Your instructions: Among the lines of the listing below, count those with the string "there". Give the number and no commentary.

Available records:
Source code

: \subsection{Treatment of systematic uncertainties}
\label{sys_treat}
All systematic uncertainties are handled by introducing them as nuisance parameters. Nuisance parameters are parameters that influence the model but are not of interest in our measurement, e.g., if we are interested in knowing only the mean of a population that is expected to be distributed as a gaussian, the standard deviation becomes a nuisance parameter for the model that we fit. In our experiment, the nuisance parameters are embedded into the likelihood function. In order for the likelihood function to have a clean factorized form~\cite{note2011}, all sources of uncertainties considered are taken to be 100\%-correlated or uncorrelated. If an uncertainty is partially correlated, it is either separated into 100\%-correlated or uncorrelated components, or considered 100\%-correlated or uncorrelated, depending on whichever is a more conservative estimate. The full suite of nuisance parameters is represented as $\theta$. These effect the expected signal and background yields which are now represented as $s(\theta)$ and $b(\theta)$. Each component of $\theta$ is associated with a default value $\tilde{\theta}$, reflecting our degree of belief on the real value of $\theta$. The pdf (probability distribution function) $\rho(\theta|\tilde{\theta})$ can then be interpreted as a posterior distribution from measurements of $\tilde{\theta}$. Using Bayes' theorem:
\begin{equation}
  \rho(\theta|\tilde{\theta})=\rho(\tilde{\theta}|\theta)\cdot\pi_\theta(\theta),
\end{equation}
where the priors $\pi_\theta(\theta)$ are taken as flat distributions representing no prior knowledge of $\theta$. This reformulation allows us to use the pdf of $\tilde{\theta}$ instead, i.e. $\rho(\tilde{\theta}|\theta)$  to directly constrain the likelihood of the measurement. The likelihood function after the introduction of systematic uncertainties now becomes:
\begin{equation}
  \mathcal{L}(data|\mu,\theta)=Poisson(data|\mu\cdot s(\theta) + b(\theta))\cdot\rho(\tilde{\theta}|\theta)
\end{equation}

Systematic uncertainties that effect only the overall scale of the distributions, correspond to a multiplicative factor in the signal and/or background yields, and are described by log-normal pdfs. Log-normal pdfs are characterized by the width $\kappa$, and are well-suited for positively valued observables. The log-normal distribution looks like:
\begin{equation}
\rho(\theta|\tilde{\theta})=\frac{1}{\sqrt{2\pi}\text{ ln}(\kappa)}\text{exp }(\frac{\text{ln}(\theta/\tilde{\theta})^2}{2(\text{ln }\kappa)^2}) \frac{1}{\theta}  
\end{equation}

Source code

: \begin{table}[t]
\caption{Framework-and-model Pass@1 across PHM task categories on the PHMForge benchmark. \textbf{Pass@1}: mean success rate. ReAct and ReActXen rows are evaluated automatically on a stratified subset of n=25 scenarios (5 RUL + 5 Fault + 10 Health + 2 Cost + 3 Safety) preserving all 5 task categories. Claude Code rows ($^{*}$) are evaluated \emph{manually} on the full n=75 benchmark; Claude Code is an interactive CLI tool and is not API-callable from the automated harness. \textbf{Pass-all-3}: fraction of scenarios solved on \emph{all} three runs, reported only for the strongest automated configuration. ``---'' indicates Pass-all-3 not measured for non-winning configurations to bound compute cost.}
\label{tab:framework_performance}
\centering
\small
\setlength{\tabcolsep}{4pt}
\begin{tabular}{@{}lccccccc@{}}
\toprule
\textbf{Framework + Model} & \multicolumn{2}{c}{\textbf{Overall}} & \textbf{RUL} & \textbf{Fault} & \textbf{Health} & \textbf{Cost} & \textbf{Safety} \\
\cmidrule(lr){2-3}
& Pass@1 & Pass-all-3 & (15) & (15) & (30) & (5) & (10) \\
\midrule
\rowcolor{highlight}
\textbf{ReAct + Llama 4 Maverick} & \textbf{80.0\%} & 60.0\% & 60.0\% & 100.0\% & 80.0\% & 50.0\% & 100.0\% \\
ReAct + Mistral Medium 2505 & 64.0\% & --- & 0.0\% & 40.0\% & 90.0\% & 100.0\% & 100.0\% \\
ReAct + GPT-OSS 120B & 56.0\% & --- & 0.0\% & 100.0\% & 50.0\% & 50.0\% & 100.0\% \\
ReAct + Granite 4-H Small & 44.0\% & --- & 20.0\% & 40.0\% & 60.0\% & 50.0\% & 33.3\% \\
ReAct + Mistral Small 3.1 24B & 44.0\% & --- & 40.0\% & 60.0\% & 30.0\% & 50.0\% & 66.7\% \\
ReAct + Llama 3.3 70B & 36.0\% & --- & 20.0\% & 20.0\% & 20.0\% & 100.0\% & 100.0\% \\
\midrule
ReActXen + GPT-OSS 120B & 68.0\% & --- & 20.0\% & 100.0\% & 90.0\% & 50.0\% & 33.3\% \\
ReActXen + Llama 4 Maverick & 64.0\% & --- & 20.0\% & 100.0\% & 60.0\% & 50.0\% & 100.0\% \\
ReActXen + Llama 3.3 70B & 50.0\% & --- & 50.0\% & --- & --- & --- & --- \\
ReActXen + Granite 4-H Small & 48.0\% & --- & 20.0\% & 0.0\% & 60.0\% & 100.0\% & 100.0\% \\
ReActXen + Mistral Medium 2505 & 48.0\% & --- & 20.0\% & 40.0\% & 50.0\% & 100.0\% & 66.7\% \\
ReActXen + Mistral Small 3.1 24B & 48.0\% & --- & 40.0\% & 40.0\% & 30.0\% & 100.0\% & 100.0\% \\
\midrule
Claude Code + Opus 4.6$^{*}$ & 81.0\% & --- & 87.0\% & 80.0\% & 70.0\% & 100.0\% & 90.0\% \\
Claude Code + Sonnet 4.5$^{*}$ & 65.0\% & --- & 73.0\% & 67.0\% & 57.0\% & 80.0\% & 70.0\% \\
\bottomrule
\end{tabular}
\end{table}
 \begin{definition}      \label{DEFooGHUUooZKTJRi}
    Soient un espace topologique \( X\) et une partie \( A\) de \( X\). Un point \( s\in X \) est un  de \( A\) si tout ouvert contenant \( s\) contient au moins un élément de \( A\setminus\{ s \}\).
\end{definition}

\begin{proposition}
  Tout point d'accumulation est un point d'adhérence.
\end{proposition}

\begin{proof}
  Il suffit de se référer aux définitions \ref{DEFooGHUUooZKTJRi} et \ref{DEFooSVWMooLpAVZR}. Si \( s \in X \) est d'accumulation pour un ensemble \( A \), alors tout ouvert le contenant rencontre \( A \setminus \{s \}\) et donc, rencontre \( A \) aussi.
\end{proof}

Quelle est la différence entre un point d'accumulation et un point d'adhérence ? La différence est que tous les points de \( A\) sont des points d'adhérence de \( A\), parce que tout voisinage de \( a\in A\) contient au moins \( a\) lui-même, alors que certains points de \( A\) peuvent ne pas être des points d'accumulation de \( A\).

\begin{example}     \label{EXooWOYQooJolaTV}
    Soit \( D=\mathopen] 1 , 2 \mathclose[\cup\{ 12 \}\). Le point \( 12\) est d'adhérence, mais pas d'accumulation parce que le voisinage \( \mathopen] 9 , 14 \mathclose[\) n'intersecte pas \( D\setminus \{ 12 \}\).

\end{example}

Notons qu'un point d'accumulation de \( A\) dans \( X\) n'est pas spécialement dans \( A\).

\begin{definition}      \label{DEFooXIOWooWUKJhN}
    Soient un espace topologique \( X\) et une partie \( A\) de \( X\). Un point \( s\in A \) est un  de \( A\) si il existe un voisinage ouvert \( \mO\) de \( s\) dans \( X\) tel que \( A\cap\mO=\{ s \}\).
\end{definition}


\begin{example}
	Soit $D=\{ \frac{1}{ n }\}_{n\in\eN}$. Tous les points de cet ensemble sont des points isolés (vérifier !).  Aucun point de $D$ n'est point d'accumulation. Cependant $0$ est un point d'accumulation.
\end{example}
---
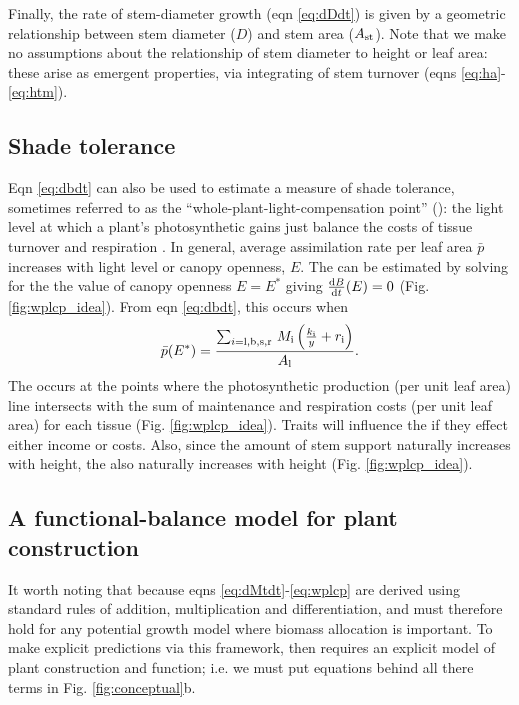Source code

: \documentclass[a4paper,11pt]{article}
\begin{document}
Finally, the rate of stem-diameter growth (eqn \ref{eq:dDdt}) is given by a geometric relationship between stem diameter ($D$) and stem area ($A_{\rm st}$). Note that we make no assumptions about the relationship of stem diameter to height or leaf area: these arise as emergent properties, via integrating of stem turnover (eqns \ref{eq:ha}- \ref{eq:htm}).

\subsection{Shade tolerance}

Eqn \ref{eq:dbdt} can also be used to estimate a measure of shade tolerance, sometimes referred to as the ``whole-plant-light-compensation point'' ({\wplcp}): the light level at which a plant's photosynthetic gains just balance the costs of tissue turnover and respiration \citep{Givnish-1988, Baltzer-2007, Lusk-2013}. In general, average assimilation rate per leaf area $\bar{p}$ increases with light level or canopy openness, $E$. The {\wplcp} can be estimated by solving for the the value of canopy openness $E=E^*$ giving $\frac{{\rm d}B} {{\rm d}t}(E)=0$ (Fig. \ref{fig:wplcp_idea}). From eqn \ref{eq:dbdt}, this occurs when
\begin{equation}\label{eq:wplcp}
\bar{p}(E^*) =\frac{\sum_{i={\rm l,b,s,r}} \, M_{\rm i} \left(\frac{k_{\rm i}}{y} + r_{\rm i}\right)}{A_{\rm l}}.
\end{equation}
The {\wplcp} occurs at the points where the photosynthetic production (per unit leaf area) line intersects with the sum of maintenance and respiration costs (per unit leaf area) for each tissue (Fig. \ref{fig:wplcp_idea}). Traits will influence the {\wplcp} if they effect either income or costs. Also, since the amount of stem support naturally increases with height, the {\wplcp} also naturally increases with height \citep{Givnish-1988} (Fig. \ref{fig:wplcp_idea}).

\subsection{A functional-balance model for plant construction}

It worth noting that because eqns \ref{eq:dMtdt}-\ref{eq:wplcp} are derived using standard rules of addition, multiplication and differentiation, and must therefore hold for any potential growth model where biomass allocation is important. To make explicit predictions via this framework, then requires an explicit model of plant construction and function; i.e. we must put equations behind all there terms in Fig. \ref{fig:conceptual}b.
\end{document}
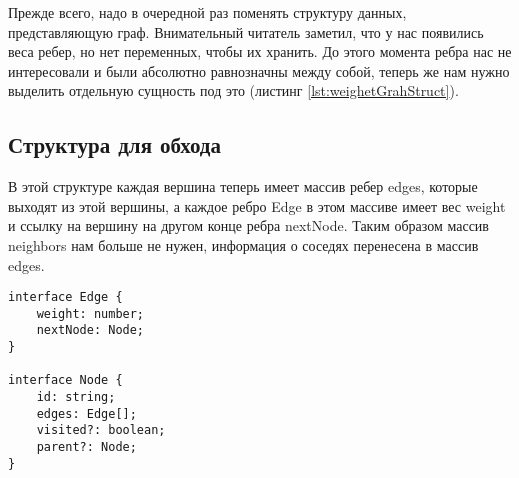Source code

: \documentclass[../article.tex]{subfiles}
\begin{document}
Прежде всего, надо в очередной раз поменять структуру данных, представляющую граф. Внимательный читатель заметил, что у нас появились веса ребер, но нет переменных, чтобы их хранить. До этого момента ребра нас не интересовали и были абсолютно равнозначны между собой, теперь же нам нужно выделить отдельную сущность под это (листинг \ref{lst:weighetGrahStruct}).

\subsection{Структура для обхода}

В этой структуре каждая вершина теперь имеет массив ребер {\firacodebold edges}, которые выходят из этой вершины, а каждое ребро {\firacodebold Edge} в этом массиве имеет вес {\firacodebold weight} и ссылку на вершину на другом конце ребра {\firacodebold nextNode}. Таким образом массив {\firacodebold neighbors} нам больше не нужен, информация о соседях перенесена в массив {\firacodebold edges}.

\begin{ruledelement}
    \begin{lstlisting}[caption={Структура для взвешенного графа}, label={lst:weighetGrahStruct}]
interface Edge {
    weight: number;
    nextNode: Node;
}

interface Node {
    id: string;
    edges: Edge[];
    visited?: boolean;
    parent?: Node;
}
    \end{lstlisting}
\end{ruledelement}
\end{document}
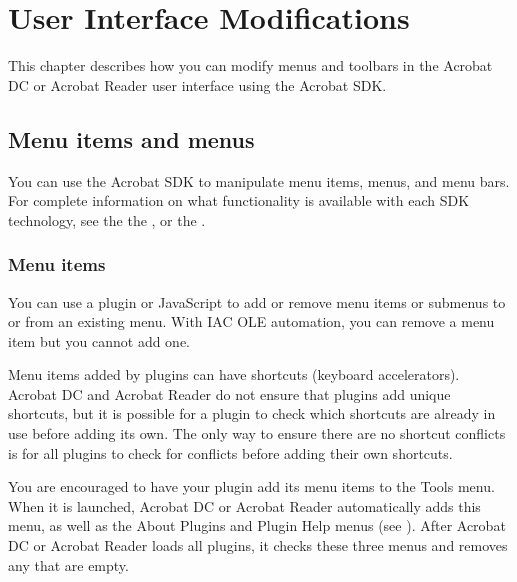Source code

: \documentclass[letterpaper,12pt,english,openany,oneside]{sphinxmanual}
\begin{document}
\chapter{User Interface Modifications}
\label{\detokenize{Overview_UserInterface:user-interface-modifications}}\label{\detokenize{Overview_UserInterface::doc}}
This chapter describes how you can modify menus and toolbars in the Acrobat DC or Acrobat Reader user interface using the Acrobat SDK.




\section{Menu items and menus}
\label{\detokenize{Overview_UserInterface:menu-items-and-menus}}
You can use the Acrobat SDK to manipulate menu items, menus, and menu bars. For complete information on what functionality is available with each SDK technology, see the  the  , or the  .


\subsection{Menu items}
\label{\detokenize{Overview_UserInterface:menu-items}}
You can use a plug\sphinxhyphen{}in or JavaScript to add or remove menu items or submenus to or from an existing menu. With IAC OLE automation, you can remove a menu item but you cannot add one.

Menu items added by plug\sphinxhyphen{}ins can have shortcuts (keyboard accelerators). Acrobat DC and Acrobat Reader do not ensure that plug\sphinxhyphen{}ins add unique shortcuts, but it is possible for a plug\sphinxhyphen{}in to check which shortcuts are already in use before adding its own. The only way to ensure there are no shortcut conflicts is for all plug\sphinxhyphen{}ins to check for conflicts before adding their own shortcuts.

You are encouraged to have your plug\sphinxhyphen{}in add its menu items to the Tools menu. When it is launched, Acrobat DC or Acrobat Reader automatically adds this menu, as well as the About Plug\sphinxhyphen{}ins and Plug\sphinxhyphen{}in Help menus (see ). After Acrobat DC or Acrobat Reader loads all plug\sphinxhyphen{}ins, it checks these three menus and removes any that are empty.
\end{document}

Problem solution: 2